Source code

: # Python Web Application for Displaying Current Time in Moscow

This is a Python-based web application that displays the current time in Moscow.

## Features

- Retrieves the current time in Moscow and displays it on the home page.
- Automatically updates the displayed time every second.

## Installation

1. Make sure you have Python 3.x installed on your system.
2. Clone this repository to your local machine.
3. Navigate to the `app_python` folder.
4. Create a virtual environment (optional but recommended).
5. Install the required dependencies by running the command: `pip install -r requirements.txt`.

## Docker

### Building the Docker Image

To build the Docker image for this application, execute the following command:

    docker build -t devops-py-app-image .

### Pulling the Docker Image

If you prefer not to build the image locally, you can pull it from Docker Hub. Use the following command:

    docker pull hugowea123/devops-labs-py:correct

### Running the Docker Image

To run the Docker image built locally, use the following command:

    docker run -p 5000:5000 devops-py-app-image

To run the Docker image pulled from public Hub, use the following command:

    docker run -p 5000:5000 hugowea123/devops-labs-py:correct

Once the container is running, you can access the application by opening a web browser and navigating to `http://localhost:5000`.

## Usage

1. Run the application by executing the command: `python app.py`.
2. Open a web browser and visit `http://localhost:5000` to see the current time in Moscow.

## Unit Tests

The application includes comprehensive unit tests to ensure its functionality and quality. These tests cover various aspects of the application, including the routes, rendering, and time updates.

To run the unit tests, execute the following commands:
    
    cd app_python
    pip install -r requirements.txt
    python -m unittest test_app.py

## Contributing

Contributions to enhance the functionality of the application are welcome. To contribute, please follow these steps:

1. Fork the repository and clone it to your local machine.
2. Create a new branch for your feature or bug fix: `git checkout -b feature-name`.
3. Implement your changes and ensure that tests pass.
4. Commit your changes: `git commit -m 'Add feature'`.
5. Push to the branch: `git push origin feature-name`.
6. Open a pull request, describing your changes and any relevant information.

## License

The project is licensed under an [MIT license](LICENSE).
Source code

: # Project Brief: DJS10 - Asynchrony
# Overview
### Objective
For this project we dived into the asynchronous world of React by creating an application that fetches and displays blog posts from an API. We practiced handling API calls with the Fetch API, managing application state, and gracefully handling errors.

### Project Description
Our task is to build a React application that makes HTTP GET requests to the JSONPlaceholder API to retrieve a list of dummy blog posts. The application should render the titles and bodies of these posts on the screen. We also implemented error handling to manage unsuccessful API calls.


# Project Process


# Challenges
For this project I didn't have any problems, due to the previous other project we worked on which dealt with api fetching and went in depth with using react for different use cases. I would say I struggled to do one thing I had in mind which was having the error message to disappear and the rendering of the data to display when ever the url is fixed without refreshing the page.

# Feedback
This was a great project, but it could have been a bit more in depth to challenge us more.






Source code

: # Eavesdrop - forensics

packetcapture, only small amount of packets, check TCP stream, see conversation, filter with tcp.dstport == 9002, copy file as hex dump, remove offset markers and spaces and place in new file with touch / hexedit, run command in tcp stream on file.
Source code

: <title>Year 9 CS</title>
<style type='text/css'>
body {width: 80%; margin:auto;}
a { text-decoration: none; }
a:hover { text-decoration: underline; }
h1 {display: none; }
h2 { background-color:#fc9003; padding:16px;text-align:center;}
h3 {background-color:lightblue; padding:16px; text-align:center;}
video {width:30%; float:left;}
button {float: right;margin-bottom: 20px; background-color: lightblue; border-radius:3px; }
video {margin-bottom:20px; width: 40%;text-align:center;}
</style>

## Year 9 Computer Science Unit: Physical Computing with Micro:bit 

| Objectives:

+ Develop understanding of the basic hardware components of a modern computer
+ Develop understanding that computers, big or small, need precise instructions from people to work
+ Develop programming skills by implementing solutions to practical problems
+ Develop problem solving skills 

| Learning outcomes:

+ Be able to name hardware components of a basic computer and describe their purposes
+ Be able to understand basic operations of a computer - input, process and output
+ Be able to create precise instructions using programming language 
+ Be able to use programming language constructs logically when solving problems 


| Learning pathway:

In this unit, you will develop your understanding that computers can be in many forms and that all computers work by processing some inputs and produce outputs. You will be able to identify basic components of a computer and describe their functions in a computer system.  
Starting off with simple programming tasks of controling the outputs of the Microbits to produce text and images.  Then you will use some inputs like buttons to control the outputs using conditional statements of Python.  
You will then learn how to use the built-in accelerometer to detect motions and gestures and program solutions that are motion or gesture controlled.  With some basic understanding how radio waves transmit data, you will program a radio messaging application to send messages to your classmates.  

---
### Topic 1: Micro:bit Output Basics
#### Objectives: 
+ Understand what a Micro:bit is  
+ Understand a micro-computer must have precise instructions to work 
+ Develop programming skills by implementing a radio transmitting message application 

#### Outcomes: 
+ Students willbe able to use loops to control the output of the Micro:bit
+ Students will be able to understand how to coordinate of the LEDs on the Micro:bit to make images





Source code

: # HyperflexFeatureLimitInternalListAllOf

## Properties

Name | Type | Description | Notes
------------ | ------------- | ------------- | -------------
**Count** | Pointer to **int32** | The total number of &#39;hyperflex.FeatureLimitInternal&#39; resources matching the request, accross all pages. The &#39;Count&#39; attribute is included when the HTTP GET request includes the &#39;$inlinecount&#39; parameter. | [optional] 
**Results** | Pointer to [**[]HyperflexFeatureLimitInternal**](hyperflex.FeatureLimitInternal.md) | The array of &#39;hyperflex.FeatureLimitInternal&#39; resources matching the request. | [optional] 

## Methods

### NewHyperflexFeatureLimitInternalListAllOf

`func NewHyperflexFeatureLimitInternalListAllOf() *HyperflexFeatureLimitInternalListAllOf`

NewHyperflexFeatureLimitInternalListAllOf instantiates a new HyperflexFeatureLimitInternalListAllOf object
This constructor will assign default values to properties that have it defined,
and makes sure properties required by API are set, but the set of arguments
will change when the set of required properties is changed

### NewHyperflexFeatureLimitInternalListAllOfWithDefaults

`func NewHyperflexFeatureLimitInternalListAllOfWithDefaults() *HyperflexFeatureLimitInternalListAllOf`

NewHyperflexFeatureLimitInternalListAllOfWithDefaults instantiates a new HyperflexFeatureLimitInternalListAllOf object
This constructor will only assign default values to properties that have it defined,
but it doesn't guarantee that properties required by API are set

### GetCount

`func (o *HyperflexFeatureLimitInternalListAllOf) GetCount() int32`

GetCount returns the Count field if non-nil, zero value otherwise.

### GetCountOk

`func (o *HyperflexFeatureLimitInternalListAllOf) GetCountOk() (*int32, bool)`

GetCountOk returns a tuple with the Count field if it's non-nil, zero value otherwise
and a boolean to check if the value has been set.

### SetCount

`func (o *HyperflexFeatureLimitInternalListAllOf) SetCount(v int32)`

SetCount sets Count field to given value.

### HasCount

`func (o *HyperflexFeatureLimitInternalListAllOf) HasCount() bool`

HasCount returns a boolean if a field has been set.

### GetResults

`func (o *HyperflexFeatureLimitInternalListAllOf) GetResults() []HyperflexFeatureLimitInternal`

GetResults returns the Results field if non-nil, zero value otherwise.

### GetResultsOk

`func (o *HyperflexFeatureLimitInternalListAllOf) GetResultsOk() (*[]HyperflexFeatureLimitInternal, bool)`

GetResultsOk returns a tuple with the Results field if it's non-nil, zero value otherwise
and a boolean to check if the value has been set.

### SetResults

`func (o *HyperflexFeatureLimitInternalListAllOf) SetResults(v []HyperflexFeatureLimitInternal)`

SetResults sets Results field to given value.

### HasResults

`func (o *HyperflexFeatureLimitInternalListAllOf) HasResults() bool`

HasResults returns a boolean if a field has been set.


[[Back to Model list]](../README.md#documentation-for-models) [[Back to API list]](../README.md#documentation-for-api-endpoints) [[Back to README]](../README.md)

+ + + +

Using the data above, extract exactly the lines from the one that holds "The application includes" to the one that holds "5. Push to the", both ends included, and no others.

The application includes comprehensive unit tests to ensure its functionality and quality. These tests cover various aspects of the application, including the routes, rendering, and time updates.

To run the unit tests, execute the following commands:
    
    cd app_python
    pip install -r requirements.txt
    python -m unittest test_app.py

## Contributing

Contributions to enhance the functionality of the application are welcome. To contribute, please follow these steps:

1. Fork the repository and clone it to your local machine.
2. Create a new branch for your feature or bug fix: `git checkout -b feature-name`.
3. Implement your changes and ensure that tests pass.
4. Commit your changes: `git commit -m 'Add feature'`.
5. Push to the branch: `git push origin feature-name`.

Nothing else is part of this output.